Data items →
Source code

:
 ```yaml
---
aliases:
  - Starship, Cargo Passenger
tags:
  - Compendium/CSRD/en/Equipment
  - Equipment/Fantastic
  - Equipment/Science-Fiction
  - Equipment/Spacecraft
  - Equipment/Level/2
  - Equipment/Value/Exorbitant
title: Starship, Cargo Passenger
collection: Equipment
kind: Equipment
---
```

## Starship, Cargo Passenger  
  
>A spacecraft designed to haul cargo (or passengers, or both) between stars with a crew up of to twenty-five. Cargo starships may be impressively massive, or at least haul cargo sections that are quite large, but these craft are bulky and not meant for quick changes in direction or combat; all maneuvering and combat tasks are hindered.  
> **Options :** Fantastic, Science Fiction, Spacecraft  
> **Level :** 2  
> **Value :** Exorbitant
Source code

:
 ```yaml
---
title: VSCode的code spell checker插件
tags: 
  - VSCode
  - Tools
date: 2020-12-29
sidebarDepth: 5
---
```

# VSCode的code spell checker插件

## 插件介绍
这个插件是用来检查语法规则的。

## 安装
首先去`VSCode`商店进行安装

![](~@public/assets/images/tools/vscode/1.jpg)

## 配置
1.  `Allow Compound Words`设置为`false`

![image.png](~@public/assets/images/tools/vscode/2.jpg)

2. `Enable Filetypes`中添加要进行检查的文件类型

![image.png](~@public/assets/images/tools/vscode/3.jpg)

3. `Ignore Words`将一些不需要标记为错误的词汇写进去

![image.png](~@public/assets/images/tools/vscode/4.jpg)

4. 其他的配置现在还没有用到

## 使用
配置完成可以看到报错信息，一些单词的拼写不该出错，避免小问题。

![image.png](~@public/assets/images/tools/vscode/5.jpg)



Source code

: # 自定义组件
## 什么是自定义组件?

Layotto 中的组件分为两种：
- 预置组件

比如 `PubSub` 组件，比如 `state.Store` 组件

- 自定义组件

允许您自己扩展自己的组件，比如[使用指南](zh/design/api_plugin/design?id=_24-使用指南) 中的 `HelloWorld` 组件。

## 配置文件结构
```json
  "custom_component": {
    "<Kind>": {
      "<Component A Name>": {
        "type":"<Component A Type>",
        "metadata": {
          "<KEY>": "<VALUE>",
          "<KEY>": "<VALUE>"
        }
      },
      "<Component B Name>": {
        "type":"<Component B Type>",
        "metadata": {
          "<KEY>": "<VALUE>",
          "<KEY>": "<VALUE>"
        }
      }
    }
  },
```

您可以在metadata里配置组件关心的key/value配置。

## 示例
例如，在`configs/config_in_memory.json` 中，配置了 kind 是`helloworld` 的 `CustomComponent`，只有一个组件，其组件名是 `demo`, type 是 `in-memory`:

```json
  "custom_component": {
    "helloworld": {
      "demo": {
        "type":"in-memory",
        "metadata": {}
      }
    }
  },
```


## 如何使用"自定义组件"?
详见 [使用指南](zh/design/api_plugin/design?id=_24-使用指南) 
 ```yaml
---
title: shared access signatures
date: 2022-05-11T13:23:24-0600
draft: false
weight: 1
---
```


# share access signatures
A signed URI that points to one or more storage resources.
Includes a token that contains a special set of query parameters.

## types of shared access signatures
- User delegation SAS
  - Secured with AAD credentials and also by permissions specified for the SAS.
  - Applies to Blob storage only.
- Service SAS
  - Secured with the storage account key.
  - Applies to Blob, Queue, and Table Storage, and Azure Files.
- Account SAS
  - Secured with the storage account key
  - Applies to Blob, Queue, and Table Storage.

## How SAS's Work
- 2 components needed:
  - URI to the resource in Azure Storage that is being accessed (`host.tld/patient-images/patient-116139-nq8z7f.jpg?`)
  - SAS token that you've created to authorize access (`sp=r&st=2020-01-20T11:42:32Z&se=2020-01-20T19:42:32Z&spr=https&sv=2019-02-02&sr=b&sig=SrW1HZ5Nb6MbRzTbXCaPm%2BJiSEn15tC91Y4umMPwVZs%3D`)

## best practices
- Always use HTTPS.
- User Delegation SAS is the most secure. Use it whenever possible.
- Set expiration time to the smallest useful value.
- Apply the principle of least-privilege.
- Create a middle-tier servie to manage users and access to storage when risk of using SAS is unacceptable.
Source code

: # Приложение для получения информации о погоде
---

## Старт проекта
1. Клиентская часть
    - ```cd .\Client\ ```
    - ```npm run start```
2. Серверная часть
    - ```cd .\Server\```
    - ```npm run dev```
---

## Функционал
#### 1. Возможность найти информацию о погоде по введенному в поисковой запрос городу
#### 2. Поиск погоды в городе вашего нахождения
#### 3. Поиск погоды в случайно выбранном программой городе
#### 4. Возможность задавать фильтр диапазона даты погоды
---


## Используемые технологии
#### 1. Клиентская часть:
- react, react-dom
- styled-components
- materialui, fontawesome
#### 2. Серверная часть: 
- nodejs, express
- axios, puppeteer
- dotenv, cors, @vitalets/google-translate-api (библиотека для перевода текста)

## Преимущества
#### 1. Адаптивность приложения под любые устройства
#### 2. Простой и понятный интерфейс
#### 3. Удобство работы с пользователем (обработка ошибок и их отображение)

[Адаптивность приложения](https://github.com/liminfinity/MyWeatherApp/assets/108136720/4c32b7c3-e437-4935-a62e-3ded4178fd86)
==
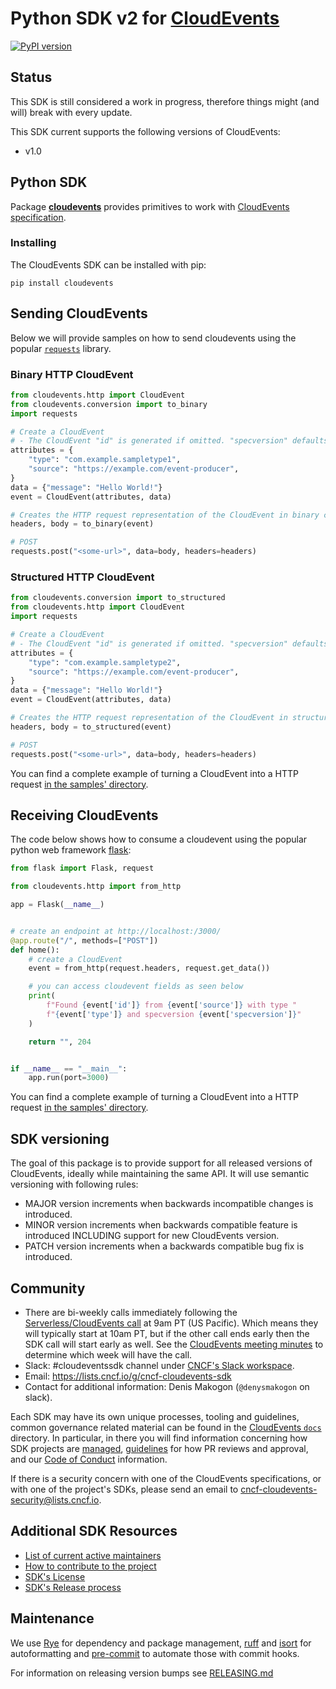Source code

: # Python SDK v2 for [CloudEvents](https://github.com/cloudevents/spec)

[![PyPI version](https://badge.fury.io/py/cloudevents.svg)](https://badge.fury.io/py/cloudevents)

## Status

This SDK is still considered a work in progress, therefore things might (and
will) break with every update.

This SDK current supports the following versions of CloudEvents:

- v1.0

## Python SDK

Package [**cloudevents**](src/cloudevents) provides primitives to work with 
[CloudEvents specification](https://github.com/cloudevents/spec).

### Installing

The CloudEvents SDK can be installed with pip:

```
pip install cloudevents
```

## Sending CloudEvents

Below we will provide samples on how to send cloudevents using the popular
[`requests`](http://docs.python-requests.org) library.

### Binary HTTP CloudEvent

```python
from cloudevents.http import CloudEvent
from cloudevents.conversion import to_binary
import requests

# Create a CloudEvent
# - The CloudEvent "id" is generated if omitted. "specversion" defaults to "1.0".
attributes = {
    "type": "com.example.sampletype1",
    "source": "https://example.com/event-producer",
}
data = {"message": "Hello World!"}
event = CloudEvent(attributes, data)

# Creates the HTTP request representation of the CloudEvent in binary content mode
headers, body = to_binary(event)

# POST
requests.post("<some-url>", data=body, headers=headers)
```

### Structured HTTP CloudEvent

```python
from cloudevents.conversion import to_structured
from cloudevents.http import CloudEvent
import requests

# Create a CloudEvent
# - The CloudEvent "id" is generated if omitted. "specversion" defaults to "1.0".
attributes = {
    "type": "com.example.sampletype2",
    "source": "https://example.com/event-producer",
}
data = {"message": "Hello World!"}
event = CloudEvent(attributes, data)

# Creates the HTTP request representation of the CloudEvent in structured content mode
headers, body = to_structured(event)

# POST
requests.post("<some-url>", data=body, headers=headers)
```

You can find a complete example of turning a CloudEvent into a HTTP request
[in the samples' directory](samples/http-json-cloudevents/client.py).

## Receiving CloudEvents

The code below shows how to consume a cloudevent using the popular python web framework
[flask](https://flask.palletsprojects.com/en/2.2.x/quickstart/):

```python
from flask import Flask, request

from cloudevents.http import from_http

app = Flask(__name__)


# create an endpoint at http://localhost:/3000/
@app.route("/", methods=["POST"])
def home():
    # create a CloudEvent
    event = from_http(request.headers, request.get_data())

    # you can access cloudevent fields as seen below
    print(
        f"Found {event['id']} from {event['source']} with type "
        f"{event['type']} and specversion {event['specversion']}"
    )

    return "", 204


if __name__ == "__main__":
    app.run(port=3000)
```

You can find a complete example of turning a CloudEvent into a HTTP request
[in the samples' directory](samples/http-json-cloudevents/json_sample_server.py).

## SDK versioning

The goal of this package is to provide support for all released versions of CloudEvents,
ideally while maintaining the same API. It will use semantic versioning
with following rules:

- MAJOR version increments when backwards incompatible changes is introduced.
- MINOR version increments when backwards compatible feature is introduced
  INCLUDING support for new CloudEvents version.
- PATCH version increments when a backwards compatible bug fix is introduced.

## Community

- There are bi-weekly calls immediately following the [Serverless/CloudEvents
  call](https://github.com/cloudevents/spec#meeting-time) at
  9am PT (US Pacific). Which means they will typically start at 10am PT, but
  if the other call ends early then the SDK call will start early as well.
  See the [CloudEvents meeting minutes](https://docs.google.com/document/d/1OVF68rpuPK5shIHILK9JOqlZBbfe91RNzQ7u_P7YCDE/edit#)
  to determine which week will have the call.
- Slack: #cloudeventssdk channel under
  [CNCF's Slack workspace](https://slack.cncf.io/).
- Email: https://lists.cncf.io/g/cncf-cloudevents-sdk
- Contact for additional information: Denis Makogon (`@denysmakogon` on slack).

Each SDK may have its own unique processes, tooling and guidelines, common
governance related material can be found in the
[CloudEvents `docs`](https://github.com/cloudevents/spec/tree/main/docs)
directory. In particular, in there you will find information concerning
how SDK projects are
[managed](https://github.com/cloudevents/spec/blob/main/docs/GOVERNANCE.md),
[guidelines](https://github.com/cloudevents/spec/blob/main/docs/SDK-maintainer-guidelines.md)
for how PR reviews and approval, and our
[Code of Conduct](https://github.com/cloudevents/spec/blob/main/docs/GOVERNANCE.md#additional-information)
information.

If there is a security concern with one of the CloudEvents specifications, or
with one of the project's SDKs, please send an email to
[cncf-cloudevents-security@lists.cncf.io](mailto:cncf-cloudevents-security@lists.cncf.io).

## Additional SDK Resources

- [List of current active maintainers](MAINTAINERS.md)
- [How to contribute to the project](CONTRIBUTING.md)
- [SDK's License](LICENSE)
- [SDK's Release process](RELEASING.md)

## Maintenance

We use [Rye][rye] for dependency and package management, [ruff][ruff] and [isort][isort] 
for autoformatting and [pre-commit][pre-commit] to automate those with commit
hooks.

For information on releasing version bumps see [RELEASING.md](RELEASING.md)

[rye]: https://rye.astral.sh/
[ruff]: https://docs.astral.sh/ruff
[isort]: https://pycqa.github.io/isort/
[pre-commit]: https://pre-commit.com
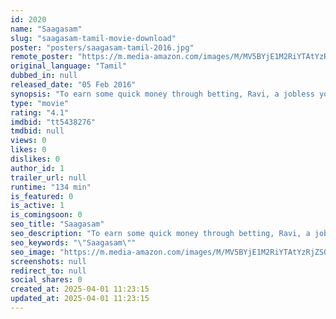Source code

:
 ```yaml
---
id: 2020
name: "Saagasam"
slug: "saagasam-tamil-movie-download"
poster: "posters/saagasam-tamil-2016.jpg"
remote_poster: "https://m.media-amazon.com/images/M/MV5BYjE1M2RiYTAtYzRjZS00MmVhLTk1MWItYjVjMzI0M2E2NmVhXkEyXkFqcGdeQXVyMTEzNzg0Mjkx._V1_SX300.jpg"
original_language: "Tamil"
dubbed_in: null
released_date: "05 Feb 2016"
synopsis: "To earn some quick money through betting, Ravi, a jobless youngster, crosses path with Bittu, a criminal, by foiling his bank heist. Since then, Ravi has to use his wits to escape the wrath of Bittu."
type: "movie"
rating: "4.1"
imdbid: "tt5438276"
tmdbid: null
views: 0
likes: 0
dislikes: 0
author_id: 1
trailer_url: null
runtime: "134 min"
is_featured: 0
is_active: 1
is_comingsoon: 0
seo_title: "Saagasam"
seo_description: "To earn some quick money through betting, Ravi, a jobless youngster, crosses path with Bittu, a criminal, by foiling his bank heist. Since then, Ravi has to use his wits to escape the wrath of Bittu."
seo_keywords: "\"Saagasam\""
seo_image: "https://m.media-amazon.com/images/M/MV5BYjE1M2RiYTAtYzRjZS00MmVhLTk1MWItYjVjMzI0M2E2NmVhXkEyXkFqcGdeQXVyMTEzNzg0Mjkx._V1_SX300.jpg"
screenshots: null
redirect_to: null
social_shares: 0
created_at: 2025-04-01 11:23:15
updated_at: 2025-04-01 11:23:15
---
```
---
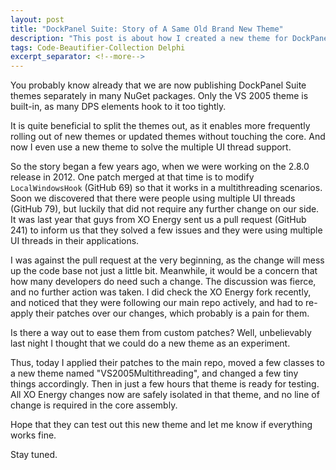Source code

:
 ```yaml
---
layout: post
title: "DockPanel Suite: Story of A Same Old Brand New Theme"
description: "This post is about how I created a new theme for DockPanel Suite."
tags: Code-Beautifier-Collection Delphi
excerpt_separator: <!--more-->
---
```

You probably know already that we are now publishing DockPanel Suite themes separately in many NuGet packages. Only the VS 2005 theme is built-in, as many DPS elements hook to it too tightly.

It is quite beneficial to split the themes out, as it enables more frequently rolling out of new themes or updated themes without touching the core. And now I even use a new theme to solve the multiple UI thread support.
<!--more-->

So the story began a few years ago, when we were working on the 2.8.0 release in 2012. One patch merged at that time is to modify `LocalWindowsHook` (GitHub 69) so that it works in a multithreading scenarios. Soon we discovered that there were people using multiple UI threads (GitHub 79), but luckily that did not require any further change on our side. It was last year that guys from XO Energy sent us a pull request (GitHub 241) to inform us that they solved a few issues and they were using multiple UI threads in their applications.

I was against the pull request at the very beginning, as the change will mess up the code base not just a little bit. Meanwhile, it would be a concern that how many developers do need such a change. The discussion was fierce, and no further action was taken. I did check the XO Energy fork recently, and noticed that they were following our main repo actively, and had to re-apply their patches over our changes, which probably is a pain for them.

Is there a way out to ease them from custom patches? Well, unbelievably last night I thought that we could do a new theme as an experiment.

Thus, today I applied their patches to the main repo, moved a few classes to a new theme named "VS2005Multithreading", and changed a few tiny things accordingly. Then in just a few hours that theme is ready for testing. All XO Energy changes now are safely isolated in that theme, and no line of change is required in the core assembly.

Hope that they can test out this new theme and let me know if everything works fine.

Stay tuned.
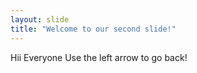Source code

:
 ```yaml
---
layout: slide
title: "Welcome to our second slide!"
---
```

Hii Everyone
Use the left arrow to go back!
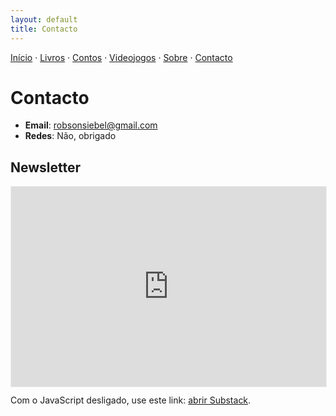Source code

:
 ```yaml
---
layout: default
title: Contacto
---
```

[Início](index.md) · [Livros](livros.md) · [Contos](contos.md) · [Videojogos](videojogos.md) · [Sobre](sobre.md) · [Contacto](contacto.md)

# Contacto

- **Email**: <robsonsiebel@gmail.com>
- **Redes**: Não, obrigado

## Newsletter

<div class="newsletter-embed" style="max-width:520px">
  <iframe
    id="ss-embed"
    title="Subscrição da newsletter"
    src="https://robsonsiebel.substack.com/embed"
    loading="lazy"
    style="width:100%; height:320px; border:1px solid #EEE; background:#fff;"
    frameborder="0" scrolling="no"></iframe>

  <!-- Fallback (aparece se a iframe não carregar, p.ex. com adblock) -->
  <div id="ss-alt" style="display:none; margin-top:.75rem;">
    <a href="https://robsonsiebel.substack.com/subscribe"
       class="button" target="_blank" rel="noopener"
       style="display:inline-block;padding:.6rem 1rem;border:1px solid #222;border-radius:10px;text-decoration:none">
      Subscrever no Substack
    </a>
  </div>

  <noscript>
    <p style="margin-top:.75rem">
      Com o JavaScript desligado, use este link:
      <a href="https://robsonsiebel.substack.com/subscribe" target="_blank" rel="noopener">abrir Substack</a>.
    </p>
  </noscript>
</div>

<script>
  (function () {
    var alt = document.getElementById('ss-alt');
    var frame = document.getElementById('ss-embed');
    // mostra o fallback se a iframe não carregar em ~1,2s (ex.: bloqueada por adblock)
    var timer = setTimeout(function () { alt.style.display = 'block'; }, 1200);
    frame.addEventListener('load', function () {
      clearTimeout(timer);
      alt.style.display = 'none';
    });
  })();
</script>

DIRECTIONS FOR THIS TASK → Taking every line of the records above into account, tally those that contain "token" and give only the total.

FINISHED TASK → 2